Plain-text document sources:

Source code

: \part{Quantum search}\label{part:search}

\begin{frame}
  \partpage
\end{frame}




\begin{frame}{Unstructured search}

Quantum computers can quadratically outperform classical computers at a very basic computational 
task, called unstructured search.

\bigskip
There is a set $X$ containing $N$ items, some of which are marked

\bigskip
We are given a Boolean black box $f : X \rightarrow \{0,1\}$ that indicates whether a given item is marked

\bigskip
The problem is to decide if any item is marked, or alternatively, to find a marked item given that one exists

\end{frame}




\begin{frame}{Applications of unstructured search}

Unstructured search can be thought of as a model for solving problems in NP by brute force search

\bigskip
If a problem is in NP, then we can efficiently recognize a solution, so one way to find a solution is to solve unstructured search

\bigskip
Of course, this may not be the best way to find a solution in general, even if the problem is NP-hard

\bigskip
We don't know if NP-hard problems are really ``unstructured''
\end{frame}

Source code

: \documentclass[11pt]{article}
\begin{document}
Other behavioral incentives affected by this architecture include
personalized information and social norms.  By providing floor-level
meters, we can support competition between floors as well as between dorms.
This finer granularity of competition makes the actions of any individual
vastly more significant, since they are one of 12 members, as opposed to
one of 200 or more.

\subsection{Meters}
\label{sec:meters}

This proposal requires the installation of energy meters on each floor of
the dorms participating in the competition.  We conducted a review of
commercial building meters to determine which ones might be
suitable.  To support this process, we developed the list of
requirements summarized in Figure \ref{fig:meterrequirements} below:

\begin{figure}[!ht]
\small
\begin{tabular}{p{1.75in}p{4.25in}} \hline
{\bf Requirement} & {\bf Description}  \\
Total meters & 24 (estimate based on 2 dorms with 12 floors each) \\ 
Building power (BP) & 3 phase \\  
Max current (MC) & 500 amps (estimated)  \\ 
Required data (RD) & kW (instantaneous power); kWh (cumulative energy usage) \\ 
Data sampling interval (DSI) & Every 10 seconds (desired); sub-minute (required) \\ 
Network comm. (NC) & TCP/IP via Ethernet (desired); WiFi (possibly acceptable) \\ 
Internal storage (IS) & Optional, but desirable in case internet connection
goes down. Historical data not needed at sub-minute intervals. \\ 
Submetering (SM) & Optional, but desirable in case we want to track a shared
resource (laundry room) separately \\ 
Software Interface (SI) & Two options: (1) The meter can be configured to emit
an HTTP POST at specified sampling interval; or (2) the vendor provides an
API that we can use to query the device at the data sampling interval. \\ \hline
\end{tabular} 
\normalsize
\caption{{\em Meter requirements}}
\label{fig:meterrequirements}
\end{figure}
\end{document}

[Exercise aim]: Transcribe the data word for word.

[Exercise solution]:
Source code

: \part{Quantum search}\label{part:search}

\begin{frame}
  \partpage
\end{frame}




\begin{frame}{Unstructured search}

Quantum computers can quadratically outperform classical computers at a very basic computational 
task, called unstructured search.

\bigskip
There is a set $X$ containing $N$ items, some of which are marked

\bigskip
We are given a Boolean black box $f : X \rightarrow \{0,1\}$ that indicates whether a given item is marked

\bigskip
The problem is to decide if any item is marked, or alternatively, to find a marked item given that one exists

\end{frame}




\begin{frame}{Applications of unstructured search}

Unstructured search can be thought of as a model for solving problems in NP by brute force search

\bigskip
If a problem is in NP, then we can efficiently recognize a solution, so one way to find a solution is to solve unstructured search

\bigskip
Of course, this may not be the best way to find a solution in general, even if the problem is NP-hard

\bigskip
We don't know if NP-hard problems are really ``unstructured''
\end{frame}

Source code

: \documentclass[11pt]{article}
\begin{document}
Other behavioral incentives affected by this architecture include
personalized information and social norms.  By providing floor-level
meters, we can support competition between floors as well as between dorms.
This finer granularity of competition makes the actions of any individual
vastly more significant, since they are one of 12 members, as opposed to
one of 200 or more.

\subsection{Meters}
\label{sec:meters}

This proposal requires the installation of energy meters on each floor of
the dorms participating in the competition.  We conducted a review of
commercial building meters to determine which ones might be
suitable.  To support this process, we developed the list of
requirements summarized in Figure \ref{fig:meterrequirements} below:

\begin{figure}[!ht]
\small
\begin{tabular}{p{1.75in}p{4.25in}} \hline
{\bf Requirement} & {\bf Description}  \\
Total meters & 24 (estimate based on 2 dorms with 12 floors each) \\ 
Building power (BP) & 3 phase \\  
Max current (MC) & 500 amps (estimated)  \\ 
Required data (RD) & kW (instantaneous power); kWh (cumulative energy usage) \\ 
Data sampling interval (DSI) & Every 10 seconds (desired); sub-minute (required) \\ 
Network comm. (NC) & TCP/IP via Ethernet (desired); WiFi (possibly acceptable) \\ 
Internal storage (IS) & Optional, but desirable in case internet connection
goes down. Historical data not needed at sub-minute intervals. \\ 
Submetering (SM) & Optional, but desirable in case we want to track a shared
resource (laundry room) separately \\ 
Software Interface (SI) & Two options: (1) The meter can be configured to emit
an HTTP POST at specified sampling interval; or (2) the vendor provides an
API that we can use to query the device at the data sampling interval. \\ \hline
\end{tabular} 
\normalsize
\caption{{\em Meter requirements}}
\label{fig:meterrequirements}
\end{figure}
\end{document}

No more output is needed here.